**AIM OF THE EXERCISE**
If a line in the data below holds the word "completed", copy it.

*** Opening EXERCISE MATERIALS ***

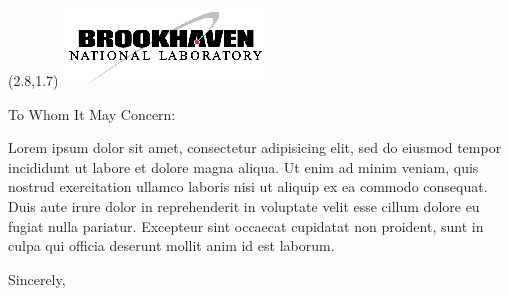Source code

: \documentclass[12pt]{letter}
\begin{document}
\begin{textblock}{2}(2.8,1.7)
\includegraphics[scale=2.0]{bnl-logo}
\end{textblock}

\begin{letter}{}

\opening{To Whom It May Concern:}

Lorem ipsum dolor sit amet, consectetur adipisicing elit, sed do eiusmod tempor
incididunt ut labore et dolore magna aliqua. Ut enim ad minim veniam, quis
nostrud exercitation ullamco laboris nisi ut aliquip ex ea commodo consequat.
Duis aute irure dolor in reprehenderit in voluptate velit esse cillum dolore eu
fugiat nulla pariatur. Excepteur sint occaecat cupidatat non proident, sunt in
culpa qui officia deserunt mollit anim id est laborum.

\closing{Sincerely,}

\end{letter}
\end{document}
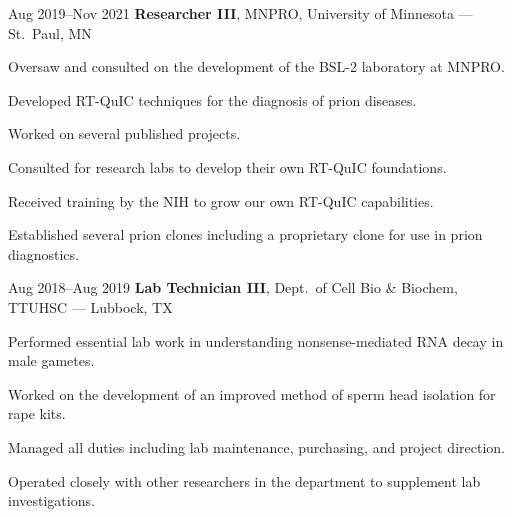 \documentclass{resume}
\begin{document}
        \begin{twocolentry}{Aug 2019--Nov 2021}
            \textbf{Researcher III}, MNPRO, University of Minnesota --- St.\ Paul, MN
        \end{twocolentry}
        \vspace{0.10cm}
        \begin{onecolentry}
            \begin{highlights}
                \item Oversaw and consulted on the development of the BSL-2 laboratory at MNPRO.\
                \item Developed RT-QuIC techniques for the diagnosis of prion diseases.
                \item Worked on several published projects.
                \item Consulted for research labs to develop their own RT-QuIC foundations.
                \item Received training by the NIH to grow our own RT-QuIC capabilities.
                \item Established several prion clones including a proprietary clone for use in prion diagnostics.
            \end{highlights}
        \end{onecolentry}
        \vspace{0.2cm}

        \begin{twocolentry}{Aug 2018--Aug 2019}
            \textbf{Lab Technician III}, Dept.\ of Cell Bio \& Biochem, TTUHSC --- Lubbock, TX
        \end{twocolentry}
        \vspace{0.10cm}
        \begin{onecolentry}
            \begin{highlights}
                \item Performed essential lab work in understanding nonsense-mediated RNA decay in male gametes.
                \item Worked on the development of an improved method of sperm head isolation for rape kits.
                \item Managed all duties including lab maintenance, purchasing, and project direction.
                \item Operated closely with other researchers in the department to supplement lab investigations.
            \end{highlights}
        \end{onecolentry}
        \vspace{0.2cm}
\end{document}
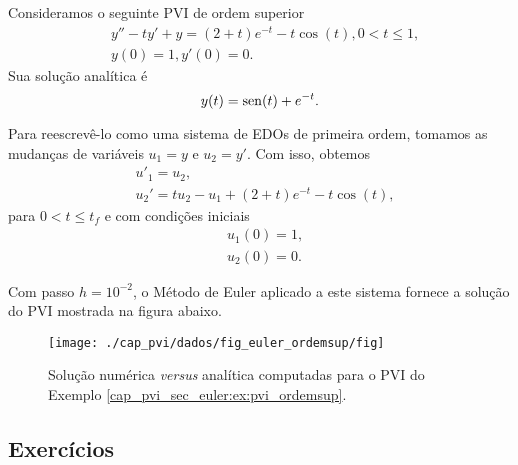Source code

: \begin{ex}\label{cap_pvi_sec_euler:ex:pvi_ordemsup}
  Consideramos o seguinte PVI de ordem superior
  \begin{subequations}
    \begin{align}
      &y'' - ty' + y = (2 + t)e^{-t} - t\cos(t), 0 < t \leq 1,\\
      &y(0) = 1, y'(0) = 0.
    \end{align}
  \end{subequations}
  Sua solução analítica é
  \begin{equation}
    y(t) = \operatorname{sen}(t) + e^{-t}.
  \end{equation}

  Para reescrevê-lo como uma sistema de EDOs de primeira ordem, tomamos as mudanças de variáveis $u_1 = y$ e $u_2 = y'$. Com isso, obtemos
  \begin{subequations}
    \begin{align}
      &u'_1 = u_2,\\
      &u_2' = tu_2 - u_1 + (2+t)e^{-t} - t\cos(t),
    \end{align}
  \end{subequations}
  para $0 < t \leq t_f$ e com condições iniciais
  \begin{subequations}
    \begin{align}
      &u_1(0) = 1,\\
      &u_2(0) = 0.
    \end{align}
  \end{subequations}

  Com passo $h=10^{-2}$, o Método de Euler aplicado a este sistema fornece a solução do PVI mostrada na figura abaixo.

  \begin{figure}[H]
    \centering
    \texttt{[image: ./cap\_pvi/dados/fig\_euler\_ordemsup/fig]}
    \caption{Solução numérica \textit{versus} analítica computadas para o PVI do Exemplo \ref{cap_pvi_sec_euler:ex:pvi_ordemsup}.}
    \label{cap_pvi_sec_euler:fig:pvi_ordemsup}
  \end{figure}
\end{ex}

\subsection{Exercícios}

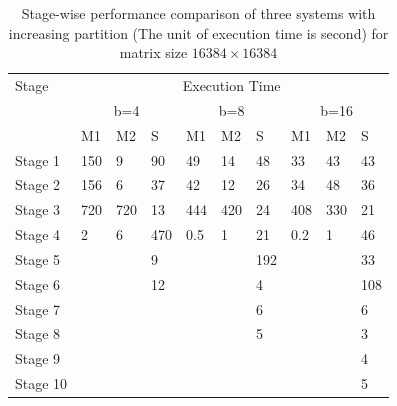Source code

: \begin{table}[h!]
	\caption{Stage-wise performance comparison of three systems with increasing partition (The unit of execution time is second) for matrix size $16384\times 16384$}
	\label{tab:Stagewise-16384}
	\begin{minipage}{\columnwidth}
		\begin{center}
			\begin{tabular}{llllllllll}
				\toprule
				Stage & \multicolumn{9}{c}{Execution Time} \\
				& \multicolumn{3}{c}{b=4} & \multicolumn{3}{c}{b=8} & \multicolumn{3}{c}{b=16} \\
				& M1 & M2 & S & M1 & M2 & S & M1 & M2 & S \\	
				\toprule			
				Stage 1 & \cellcolor{green}150 & \cellcolor{green}9 & 90 &  \cellcolor{green}49 & \cellcolor{green}14 & 48 & \cellcolor{green}33 & \cellcolor{green}43 & 43\\				
				\toprule			
				Stage 2 & \cellcolor{green}156 & \cellcolor{green}6 & \cellcolor{green}37 & \cellcolor{green}42 & \cellcolor{green}12 & \cellcolor{green}26 & \cellcolor{green}34 & \cellcolor{green}48 & \cellcolor{green}36\\
				\toprule
				Stage 3 & \cellcolor{red}720 & \cellcolor{red}720 & \cellcolor{green}13 & \cellcolor{red}444 & \cellcolor{red}420 & \cellcolor{green}24 & \cellcolor{red}408 & \cellcolor{red}330 & \cellcolor{green}21\\
				\toprule
				Stage 4 & \cellcolor{green}2 & \cellcolor{green}6 & \cellcolor{red}470 & \cellcolor{green}0.5 & \cellcolor{green}1 & \cellcolor{green}21 & \cellcolor{green}0.2 & \cellcolor{green}1 & \cellcolor{green}46\\
				\toprule
				Stage 5 &  & & \cellcolor{green}9 &  &  & \cellcolor{red}192 & &  & \cellcolor{green}33\\
				\toprule			
				Stage 6 &  &  & \cellcolor{green}12 &  &  & \cellcolor{green}4 & &  & \cellcolor{red}108\\
				\toprule
				Stage 7 &  &  & &  &  & \cellcolor{green}6 & &  & \cellcolor{green}6\\
				\toprule
				Stage 8 &  &  & &  &  & \cellcolor{green}5 & &  & \cellcolor{green}3\\
				\toprule
				Stage 9 &  &  & &  &  &   & &  & \cellcolor{green}4\\
				\toprule
				Stage 10 &  & & &  &  &   & &  & \cellcolor{green}5\\
				\bottomrule
			\end{tabular}
		\end{center}
	\end{minipage}
\end{table}

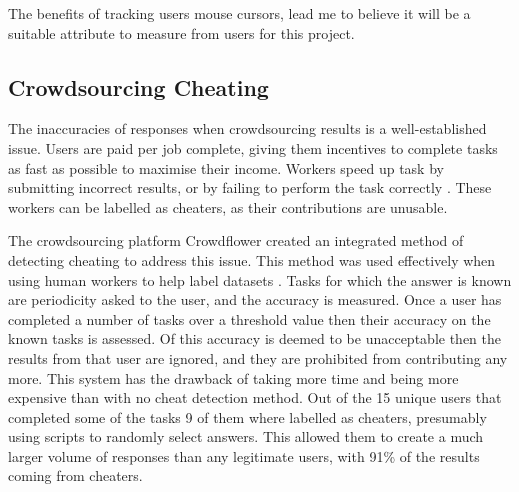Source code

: \documentclass{article}
\begin{document}
The benefits of tracking users mouse cursors, lead me to believe it will be a suitable attribute to measure from users for this project. 


\subsection{Crowdsourcing Cheating}



The inaccuracies of responses when crowdsourcing results is a well-established issue.
Users are paid per job complete, giving them incentives to complete tasks as fast as possible to maximise their income.
Workers speed up task by submitting incorrect results, or by failing to perform the task correctly \cite{hirth2013analyzing}.
These workers can be labelled as cheaters, as their contributions are unusable.


The crowdsourcing platform Crowdflower created an integrated method of detecting cheating to address this issue.
This method was used effectively when using human workers to help label datasets \cite{quinn2010crowdflow}.
Tasks for which the answer is known are periodicity asked to the user, and the accuracy is measured.
Once a user has completed a number of tasks over a threshold value then their accuracy on the known tasks is assessed.
Of this accuracy is deemed to be unacceptable then the results from that user are ignored, and they are prohibited from contributing any more.
This system has the drawback of taking more time and being more expensive than with no cheat detection method.
Out of the 15 unique users that completed some of the tasks 9 of them where labelled as cheaters, presumably using scripts to randomly select answers.
This allowed them to create a much larger volume of responses than any legitimate users, with 91\% of the results coming from cheaters.
\end{document}
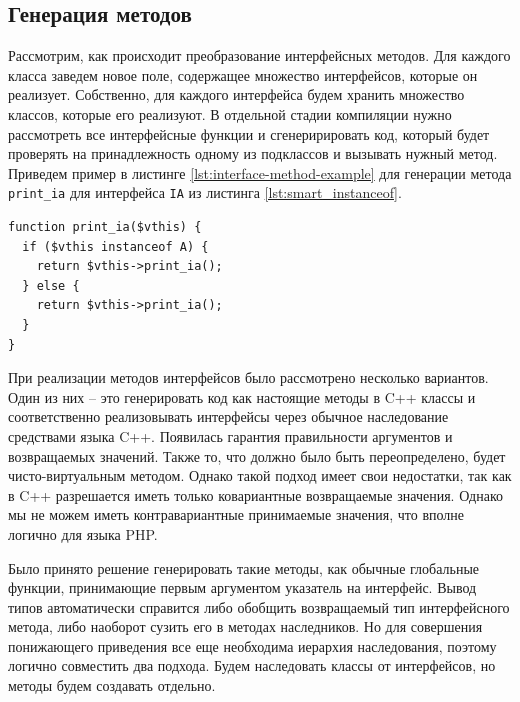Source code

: \subsection{Генерация методов}
Рассмотрим, как происходит преобразование интерфейсных методов.
Для каждого класса заведем новое поле, содержащее множество интерфейсов, которые он реализует.
Собственно, для каждого интерфейса будем хранить множество классов, которые его реализуют.
В отдельной стадии компиляции нужно рассмотреть все интерфейсные функции и сгенеририровать код, который будет проверять на принадлежность одному из подклассов и вызывать нужный метод.
Приведем пример в листинге \ref{lst:interface-method-example} для генерации метода \verb|print_ia| для интерфейса \verb|IA| из листинга \ref{lst:smart_instanceof}.
\begin{lstlisting}[caption={Пример генерации интерфейсного метода},label={lst:interface-method-example}]
function print_ia($vthis) {
  if ($vthis instanceof A) {
    return $vthis->print_ia();
  } else {
    return $vthis->print_ia();
  }
}
\end{lstlisting}

При реализации методов интерфейсов было рассмотрено несколько вариантов.
Один из них -- это генерировать код как настоящие методы в C++ классы и соответственно реализовывать интерфейсы через обычное наследование средствами языка C++.
Появилась гарантия правильности аргументов и возвращаемых значений.
Также то, что должно было быть переопределено, будет чисто-виртуальным методом.
Однако такой подход имеет свои недостатки, так как в C++ разрешается иметь только ковариантные возвращаемые значения.
Однако мы не можем иметь контравариантные принимаемые значения, что вполне логично для языка PHP.

Было принято решение генерировать такие методы, как обычные глобальные функции, принимающие первым аргументом указатель на интерфейс.
Вывод типов автоматически справится либо обобщить возвращаемый тип интерфейсного метода, либо наоборот сузить его в методах наследников.
Но для совершения понижающего приведения все еще необходима иерархия наследования, поэтому логично совместить два подхода.
Будем наследовать классы от интерфейсов, но методы будем создавать отдельно.

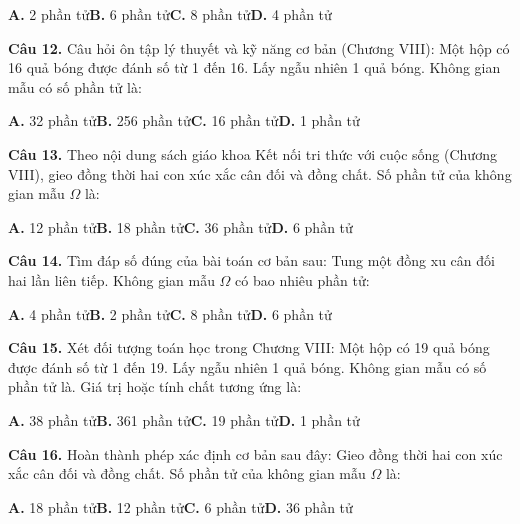 \documentclass[11pt,a4paper]{article}
\begin{document}
\hspace*{1.5em}\textbf{A.} 2 phần tử\quad\quad \textbf{B.} 6 phần tử\quad\quad \textbf{C.} 8 phần tử\quad\quad \textbf{D.} 4 phần tử\par\vspace{2pt}
\textbf{\color{primary} Câu 12.} Câu hỏi ôn tập lý thuyết và kỹ năng cơ bản (Chương VIII): Một hộp có 16 quả bóng được đánh số từ 1 đến 16. Lấy ngẫu nhiên 1 quả bóng. Không gian mẫu có số phần tử là:\par
\hspace*{1.5em}\textbf{A.} 32 phần tử\quad\quad \textbf{B.} 256 phần tử\quad\quad \textbf{C.} 16 phần tử\quad\quad \textbf{D.} 1 phần tử\par\vspace{2pt}
\textbf{\color{primary} Câu 13.} Theo nội dung sách giáo khoa Kết nối tri thức với cuộc sống (Chương VIII), gieo đồng thời hai con xúc xắc cân đối và đồng chất. Số phần tử của không gian mẫu $\Omega$ là:\par
\hspace*{1.5em}\textbf{A.} 12 phần tử\quad\quad \textbf{B.} 18 phần tử\quad\quad \textbf{C.} 36 phần tử\quad\quad \textbf{D.} 6 phần tử\par\vspace{2pt}
\textbf{\color{primary} Câu 14.} Tìm đáp số đúng của bài toán cơ bản sau: Tung một đồng xu cân đối hai lần liên tiếp. Không gian mẫu $\Omega$ có bao nhiêu phần tử:\par
\hspace*{1.5em}\textbf{A.} 4 phần tử\quad\quad \textbf{B.} 2 phần tử\quad\quad \textbf{C.} 8 phần tử\quad\quad \textbf{D.} 6 phần tử\par\vspace{2pt}
\textbf{\color{primary} Câu 15.} Xét đối tượng toán học trong Chương VIII: Một hộp có 19 quả bóng được đánh số từ 1 đến 19. Lấy ngẫu nhiên 1 quả bóng. Không gian mẫu có số phần tử là. Giá trị hoặc tính chất tương ứng là:\par
\hspace*{1.5em}\textbf{A.} 38 phần tử\quad\quad \textbf{B.} 361 phần tử\quad\quad \textbf{C.} 19 phần tử\quad\quad \textbf{D.} 1 phần tử\par\vspace{2pt}
\textbf{\color{primary} Câu 16.} Hoàn thành phép xác định cơ bản sau đây: Gieo đồng thời hai con xúc xắc cân đối và đồng chất. Số phần tử của không gian mẫu $\Omega$ là:\par
\hspace*{1.5em}\textbf{A.} 18 phần tử\quad\quad \textbf{B.} 12 phần tử\quad\quad \textbf{C.} 6 phần tử\quad\quad \textbf{D.} 36 phần tử\par\vspace{2pt}
\end{document}
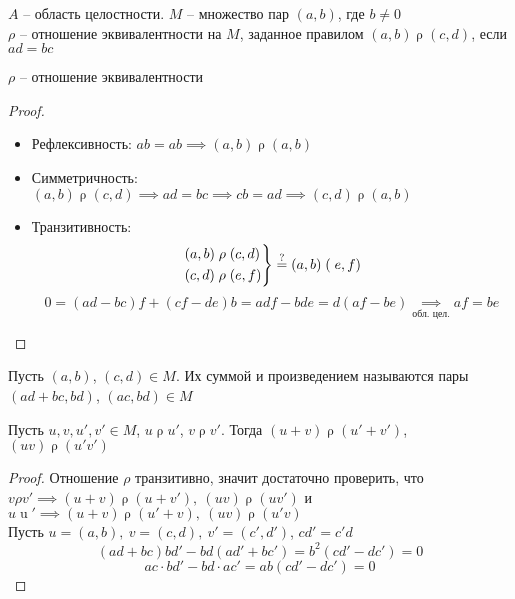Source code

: \begin{notation}
	$A$ -- область целостности. $M$ -- множество пар $(a,b)$, где $b \ne 0$ \\
    $\rho$ -- отношение эквивалентности на $M$, заданное правилом $(a,b) \mathrel{\rho} (c,d)$, если $ ad = bc $
\end{notation}

\begin{lemma}
	$ \rho $ -- отношение эквивалентности
\end{lemma}

\begin{proof}
    \hfill
    \begin{itemize}
        \item Рефлексивность: $ ab = ab \implies (a,b) \mathrel\rho (a, b) $
        \item Симметричность: $ (a,b) \mathrel\rho (c,d) \implies ad = bc \implies cb = ad \implies (c,d) \mathrel\rho (a,b) $
        \item Транзитивность:
        $$ \begin{rcases} (a,b) \mathrel\rho (c,d) \\ (c,d) \mathrel\rho (e,f) \end{rcases} \stackrel?= (a,b) \mathrel (e,f) $$
        $$ 0 = (ad - bc)f + (cf -de)b = adf - bde = d(af - be) \underset{\text{обл. цел.}}{\implies} af = be $$
    \end{itemize}
\end{proof}

\begin{definition}
	Пусть $(a,b)$, $(c,d) \in M $. Их суммой и произведением называются пары $(ad + bc, bd)$, $(ac, bd) \in M$
\end{definition}

\begin{lemma}
	Пусть $u, v, u', v' \in M $, $u \mathrel\rho u'$, $v \mathrel\rho v'$. Тогда $(u + v) \mathrel\rho (u' + v')$, $ (uv) \mathrel\rho (u'v')$
\end{lemma}

\begin{proof}
	Отношение $\rho$ транзитивно, значит достаточно проверить, что $v \rho v' \implies (u + v) \mathrel\rho (u + v'), ~ (uv) \mathrel\rho (uv') $ и $u \mathrel u' \implies (u + v) \mathrel\rho (u' + v), ~ (uv) \mathrel\rho (u'v) $ \\
    Пусть $u = (a,b), ~ v = (c,d), ~ v' = (c',d') $, $cd' = c'd$
    $$ (ad + bc)bd' - bd(ad' + bc') = b^2(cd' - dc') = 0 $$
    $$ ac \cdot bd' - bd \cdot ac' = ab(cd' - dc') = 0 $$
\end{proof}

*** Closing EXERCISE MATERIALS ***

**TASK ANSWER**
Once a user has completed a number of tasks over a threshold value then their accuracy on the known tasks is assessed.
Out of the 15 unique users that completed some of the tasks 9 of them where labelled as cheaters, presumably using scripts to randomly select answers.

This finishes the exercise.